=== Section Start ===

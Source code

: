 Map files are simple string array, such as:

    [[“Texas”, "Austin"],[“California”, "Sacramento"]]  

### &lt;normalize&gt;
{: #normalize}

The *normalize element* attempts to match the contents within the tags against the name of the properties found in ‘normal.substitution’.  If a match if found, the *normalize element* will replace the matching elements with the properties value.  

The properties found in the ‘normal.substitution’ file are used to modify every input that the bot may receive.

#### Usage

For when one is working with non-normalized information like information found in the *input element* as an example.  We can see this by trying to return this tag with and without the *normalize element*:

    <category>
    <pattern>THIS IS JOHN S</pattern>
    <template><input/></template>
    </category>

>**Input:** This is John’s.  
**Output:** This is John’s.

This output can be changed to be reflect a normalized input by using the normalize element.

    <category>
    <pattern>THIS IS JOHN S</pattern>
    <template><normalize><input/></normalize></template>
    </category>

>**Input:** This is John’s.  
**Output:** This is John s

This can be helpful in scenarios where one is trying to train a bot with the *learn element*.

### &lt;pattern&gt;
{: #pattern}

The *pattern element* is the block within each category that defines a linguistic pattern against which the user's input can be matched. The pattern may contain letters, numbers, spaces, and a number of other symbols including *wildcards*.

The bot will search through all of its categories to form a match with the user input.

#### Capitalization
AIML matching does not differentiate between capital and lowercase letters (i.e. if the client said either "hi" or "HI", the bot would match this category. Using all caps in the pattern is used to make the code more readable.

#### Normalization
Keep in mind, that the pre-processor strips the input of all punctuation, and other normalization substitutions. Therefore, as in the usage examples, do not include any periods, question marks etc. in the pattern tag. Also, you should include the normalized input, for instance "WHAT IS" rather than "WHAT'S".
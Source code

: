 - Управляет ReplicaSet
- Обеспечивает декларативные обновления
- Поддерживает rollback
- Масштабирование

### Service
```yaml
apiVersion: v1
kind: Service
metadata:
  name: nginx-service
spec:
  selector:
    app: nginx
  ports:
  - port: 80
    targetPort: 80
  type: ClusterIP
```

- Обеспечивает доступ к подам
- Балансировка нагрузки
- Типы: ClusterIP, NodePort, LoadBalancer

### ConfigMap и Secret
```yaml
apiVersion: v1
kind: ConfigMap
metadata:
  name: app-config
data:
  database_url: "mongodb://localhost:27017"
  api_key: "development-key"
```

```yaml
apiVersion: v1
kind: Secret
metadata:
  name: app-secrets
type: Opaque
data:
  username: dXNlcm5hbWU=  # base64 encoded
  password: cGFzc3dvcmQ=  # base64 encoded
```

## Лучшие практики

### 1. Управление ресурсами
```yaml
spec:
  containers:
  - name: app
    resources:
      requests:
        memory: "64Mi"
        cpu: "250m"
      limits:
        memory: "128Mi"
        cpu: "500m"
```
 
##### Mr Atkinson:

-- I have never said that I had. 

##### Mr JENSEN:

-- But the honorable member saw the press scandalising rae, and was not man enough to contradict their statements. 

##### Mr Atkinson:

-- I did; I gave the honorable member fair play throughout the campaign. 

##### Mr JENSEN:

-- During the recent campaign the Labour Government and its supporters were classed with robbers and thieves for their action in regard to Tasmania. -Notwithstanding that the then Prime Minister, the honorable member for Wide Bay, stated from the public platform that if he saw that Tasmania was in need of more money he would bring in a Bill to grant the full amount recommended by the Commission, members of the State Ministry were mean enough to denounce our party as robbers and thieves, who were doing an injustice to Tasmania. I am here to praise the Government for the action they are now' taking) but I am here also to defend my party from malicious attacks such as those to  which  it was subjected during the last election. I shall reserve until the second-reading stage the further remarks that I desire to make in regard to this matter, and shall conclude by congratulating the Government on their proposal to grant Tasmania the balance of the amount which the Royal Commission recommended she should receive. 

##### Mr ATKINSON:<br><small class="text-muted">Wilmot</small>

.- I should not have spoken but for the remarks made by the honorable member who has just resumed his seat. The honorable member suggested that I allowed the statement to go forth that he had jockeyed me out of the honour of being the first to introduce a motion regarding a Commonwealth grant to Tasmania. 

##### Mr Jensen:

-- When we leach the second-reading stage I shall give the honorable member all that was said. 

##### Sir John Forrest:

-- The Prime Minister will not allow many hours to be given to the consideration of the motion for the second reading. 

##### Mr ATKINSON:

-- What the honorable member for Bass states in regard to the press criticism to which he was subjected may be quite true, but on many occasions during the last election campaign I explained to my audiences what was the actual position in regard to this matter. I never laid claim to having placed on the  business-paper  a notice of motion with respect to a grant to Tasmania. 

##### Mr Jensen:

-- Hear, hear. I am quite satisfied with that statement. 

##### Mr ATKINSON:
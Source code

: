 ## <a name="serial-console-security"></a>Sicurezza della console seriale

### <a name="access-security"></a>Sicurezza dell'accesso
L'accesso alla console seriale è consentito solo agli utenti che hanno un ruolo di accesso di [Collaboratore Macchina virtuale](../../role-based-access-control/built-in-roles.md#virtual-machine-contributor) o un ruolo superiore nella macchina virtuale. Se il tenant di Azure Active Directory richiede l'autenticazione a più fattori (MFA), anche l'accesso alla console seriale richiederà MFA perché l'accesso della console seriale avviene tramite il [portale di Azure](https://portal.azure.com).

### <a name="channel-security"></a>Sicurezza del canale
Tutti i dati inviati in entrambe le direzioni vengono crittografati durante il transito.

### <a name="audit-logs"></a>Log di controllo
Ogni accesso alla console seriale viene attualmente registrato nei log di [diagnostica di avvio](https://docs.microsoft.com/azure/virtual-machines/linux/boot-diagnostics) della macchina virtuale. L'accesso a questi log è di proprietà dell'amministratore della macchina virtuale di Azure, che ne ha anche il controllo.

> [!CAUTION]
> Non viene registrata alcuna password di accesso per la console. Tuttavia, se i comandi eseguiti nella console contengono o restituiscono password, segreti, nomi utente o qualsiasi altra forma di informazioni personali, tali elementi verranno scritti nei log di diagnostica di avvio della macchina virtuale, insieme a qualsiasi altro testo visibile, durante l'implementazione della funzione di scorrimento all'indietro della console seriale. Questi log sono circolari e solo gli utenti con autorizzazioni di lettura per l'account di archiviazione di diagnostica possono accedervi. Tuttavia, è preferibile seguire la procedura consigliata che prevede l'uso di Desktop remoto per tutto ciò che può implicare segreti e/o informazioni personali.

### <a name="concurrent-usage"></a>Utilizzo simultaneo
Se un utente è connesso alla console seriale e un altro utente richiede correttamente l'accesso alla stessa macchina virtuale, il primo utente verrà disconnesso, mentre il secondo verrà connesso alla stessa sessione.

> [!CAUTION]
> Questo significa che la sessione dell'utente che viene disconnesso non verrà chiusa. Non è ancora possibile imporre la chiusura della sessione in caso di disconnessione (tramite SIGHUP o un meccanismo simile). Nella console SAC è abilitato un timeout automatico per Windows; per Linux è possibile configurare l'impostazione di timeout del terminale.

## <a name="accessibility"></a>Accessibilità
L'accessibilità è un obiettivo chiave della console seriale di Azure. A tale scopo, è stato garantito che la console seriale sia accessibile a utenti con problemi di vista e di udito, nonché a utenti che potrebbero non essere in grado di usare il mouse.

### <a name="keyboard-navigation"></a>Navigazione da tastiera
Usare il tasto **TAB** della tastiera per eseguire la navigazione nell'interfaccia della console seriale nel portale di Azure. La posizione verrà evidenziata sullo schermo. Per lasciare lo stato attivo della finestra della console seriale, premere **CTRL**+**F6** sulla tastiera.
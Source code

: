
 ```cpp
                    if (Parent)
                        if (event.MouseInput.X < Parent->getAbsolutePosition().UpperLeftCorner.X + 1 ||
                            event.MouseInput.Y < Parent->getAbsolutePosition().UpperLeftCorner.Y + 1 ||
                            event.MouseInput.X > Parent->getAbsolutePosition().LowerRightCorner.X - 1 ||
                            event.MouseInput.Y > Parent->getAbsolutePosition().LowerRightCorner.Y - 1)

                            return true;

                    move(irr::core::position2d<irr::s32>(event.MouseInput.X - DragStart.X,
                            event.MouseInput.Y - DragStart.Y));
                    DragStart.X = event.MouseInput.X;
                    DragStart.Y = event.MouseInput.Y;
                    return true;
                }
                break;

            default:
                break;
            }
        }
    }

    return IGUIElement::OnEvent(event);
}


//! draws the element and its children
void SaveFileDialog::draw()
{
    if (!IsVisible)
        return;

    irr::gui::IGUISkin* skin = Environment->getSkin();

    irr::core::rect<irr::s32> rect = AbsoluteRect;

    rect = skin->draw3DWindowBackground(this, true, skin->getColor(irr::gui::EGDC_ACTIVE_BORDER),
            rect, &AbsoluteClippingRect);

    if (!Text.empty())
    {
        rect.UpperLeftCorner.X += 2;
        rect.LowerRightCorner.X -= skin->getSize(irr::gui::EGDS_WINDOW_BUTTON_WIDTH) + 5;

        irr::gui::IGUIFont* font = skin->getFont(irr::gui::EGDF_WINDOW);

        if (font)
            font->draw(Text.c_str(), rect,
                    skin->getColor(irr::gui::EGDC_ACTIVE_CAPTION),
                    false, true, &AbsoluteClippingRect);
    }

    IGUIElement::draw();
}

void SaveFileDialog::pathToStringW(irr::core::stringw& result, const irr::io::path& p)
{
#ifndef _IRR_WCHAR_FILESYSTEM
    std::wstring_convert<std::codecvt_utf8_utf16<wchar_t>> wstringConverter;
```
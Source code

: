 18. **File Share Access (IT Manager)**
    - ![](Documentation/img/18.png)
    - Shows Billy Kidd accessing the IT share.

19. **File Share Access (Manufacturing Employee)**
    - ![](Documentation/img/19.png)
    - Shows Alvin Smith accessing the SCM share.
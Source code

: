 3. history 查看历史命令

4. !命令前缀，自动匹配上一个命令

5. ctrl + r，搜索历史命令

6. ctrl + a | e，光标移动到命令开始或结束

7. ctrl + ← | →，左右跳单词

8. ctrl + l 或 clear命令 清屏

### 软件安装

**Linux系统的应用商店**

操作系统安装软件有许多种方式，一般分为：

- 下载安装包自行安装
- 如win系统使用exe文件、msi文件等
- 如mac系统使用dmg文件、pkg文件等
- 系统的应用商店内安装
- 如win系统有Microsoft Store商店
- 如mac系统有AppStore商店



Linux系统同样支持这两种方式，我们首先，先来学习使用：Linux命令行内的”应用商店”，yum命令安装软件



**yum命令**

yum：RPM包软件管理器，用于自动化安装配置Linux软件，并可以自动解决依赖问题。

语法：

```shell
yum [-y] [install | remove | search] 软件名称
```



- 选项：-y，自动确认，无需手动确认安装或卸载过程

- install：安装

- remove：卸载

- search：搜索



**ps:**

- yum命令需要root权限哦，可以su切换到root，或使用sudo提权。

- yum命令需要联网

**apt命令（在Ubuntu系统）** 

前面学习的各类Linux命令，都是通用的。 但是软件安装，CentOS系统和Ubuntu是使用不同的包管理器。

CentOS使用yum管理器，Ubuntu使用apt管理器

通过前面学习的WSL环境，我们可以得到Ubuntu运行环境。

=== Section End ===

Task prompt
If a line above holds the string "stato", return it as it stands.

Exercise output
L'accessibilità è un obiettivo chiave della console seriale di Azure. A tale scopo, è stato garantito che la console seriale sia accessibile a utenti con problemi di vista e di udito, nonché a utenti che potrebbero non essere in grado di usare il mouse.
Usare il tasto **TAB** della tastiera per eseguire la navigazione nell'interfaccia della console seriale nel portale di Azure. La posizione verrà evidenziata sullo schermo. Per lasciare lo stato attivo della finestra della console seriale, premere **CTRL**+**F6** sulla tastiera.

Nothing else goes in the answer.